Kent is also notable as the teacher of Walter F. Fontaine. Kent also trained Roland A. Thayer, an important member of Lockwood, Greene & Co., from 1891 to 1896.

==Work==
As an architect, Kent generally remained in the mainstream. His early works were in the Romanesque Revival, Queen Anne, and Shingle styles. In the 1890s he utilized the Colonial Revival, and his latest works trended toward the eclectic. Perhaps his most important building was the Woonsocket Opera House, begun in 1887 and completed the following year. The building was used for many functions aside from its auditorium, including functioning as an annex to the Monument House, a neighboring hotel. Lysander W. Elliott, owner of the hotel, also managed the opera house. Designed in the Romanesque style, it was one of the largest buildings yet built in the city.
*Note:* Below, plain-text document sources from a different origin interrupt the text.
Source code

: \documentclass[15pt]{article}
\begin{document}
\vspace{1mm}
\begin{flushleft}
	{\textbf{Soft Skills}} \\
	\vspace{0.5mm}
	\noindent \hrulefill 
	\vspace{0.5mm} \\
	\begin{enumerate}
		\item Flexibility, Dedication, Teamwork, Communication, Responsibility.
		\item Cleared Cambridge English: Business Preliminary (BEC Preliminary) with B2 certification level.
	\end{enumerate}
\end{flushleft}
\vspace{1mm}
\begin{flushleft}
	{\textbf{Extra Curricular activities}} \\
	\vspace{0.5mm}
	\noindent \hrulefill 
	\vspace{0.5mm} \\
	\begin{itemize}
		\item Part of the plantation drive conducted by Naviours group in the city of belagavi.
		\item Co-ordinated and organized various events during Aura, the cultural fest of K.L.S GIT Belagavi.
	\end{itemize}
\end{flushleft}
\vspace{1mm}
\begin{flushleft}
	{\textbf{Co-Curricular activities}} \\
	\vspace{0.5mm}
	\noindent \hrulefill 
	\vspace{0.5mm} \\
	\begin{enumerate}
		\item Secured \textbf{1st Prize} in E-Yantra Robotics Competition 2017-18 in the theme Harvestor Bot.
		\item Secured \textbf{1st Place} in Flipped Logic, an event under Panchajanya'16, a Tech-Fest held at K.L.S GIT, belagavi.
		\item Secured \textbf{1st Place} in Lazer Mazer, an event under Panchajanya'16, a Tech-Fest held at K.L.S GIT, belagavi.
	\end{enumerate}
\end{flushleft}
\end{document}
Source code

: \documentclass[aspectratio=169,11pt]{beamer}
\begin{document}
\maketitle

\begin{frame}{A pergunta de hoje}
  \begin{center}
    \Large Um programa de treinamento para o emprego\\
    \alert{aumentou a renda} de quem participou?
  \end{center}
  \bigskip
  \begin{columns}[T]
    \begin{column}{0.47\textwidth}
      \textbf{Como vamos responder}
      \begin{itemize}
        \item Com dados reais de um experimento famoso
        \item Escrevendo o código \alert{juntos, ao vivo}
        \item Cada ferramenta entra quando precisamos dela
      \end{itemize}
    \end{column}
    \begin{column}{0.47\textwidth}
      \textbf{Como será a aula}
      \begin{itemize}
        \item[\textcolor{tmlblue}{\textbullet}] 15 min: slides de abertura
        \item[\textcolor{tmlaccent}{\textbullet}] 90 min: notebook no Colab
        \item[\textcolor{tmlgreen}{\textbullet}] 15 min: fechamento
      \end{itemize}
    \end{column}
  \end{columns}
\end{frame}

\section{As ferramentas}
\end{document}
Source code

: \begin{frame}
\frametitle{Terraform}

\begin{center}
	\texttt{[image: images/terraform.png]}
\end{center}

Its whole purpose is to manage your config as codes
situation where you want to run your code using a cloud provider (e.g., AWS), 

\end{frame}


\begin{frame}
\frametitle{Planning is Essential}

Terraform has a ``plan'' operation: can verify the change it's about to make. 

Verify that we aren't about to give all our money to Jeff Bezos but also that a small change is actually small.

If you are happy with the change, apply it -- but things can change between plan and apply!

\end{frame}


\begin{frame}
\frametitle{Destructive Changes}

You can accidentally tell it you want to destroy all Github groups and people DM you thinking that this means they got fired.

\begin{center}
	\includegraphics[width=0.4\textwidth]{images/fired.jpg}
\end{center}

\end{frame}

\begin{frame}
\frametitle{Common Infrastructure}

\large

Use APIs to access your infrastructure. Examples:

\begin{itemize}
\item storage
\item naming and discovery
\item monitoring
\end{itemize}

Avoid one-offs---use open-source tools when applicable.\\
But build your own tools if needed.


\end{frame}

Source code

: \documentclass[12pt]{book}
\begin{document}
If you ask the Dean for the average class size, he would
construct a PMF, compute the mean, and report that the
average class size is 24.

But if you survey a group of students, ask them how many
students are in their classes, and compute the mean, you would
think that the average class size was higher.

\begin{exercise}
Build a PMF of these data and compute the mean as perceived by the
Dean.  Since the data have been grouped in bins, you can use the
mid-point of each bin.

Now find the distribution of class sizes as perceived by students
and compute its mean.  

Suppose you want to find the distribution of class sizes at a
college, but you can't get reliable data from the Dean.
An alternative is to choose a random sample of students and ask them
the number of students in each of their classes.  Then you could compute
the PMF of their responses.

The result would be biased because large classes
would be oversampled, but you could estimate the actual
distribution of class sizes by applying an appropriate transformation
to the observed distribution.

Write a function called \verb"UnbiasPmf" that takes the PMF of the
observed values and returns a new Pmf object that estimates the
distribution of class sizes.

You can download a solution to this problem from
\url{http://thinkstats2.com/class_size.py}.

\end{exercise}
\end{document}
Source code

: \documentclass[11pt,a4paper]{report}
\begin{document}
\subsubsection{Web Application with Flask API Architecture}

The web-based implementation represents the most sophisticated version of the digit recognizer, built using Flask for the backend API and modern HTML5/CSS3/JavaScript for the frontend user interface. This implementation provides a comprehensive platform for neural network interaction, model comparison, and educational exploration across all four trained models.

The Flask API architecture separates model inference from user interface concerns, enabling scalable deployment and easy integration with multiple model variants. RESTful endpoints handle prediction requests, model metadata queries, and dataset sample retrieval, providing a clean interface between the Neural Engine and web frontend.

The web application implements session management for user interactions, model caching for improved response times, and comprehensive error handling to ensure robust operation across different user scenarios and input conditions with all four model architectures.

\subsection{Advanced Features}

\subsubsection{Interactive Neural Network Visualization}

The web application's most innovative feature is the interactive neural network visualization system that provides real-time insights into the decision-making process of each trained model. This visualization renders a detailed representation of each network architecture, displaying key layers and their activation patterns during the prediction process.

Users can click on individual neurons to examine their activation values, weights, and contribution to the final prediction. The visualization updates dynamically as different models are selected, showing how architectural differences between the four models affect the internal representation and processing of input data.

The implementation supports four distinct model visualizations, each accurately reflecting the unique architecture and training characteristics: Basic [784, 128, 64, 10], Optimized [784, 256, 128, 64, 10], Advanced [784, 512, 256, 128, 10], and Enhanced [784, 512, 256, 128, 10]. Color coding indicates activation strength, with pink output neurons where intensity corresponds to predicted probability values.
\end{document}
While restoration was being planned, it was destroyed by a fire in 1975.

A contemporary, but rural, example of Kent's work is the Rocky Brook Reservoir Pumping Station in Peace Dale, which still stands. In his book Buildings of Rhode Island, architectural historian William H. Jordy calls it "a picturesque attempt for industrial rusticity". The building reuses many of the design moves Kent made in the opera House, but in a more laid back, playful way. It was designed and built in 1889.

A later work is the Hope Street School, in the Constitution Hill neighborhood of Woonsocket. Unlike his ornate designs of the 1880s, his work in the 1890s was often marked by severe simplicity. This is exemplified in this school, where the only major ornamental elements are the Doric portico and the heavy cornice. Other than this, the design relies on window openings for architectural interest.

==List of works==
- 1882 - Woonsocket Depot, 1 Depot Sq, Woonsocket, Rhode Island
  - A contributing resource to the NRHP-listed Main Street Historic District.
- 1883 - Willard Kent house, 21 Summer St, Woonsocket, Rhode Island
  - A contributing resource to the NRHP-listed North End Historic District.
- 1887 - Woonsocket Opera House, 37 N Main St, Woonsocket, Rhode Island
  - Burned in 1975.
- 1889 - Rocky Brook Reservoir Pumping Station, 1464 Kingstown Rd, Peace Dale, Rhode Island
- 1896 - Narragansett Pier Railroad Station, 145 Boon St, Narragansett Pier, Rhode Island
- 1897 - Willard Kent house, 203 Providence St, Woonsocket, Rhode Island
- 1898 - George W. Cresson cottage, Rose Lea, 410 Ocean Rd, Narragansett Pier, Rhode Island
  - A contributing resource to the NRHP-listed Ocean Road Historic District.
- 1898 - Willard Kent cottage, Four Gables, 12 S Pier Rd, Narragansett Pier, Rhode Island
- 1899 - Hope Street School (former), 40 Hope St, Woonsocket, Rhode Island
  - NRHP-listed.
- 1904 - Masonic Temple, 64 Columbia St, Wakefield, Rhode Island
  - Designed by Willard Kent, architect, with W. Howard Walker, advisory architect. Demolished.
- 1917 - Joel N. Bense house, 103 Glen Rd, Woonsocket, Rhode Island
  - A contributing resource to the NRHP-listed North End Historic District.
- 1924 - Fifth Avenue School, 25 5th Ave, Narragansett Pier, Rhode Island
  - This building currently serves as the Town Hall.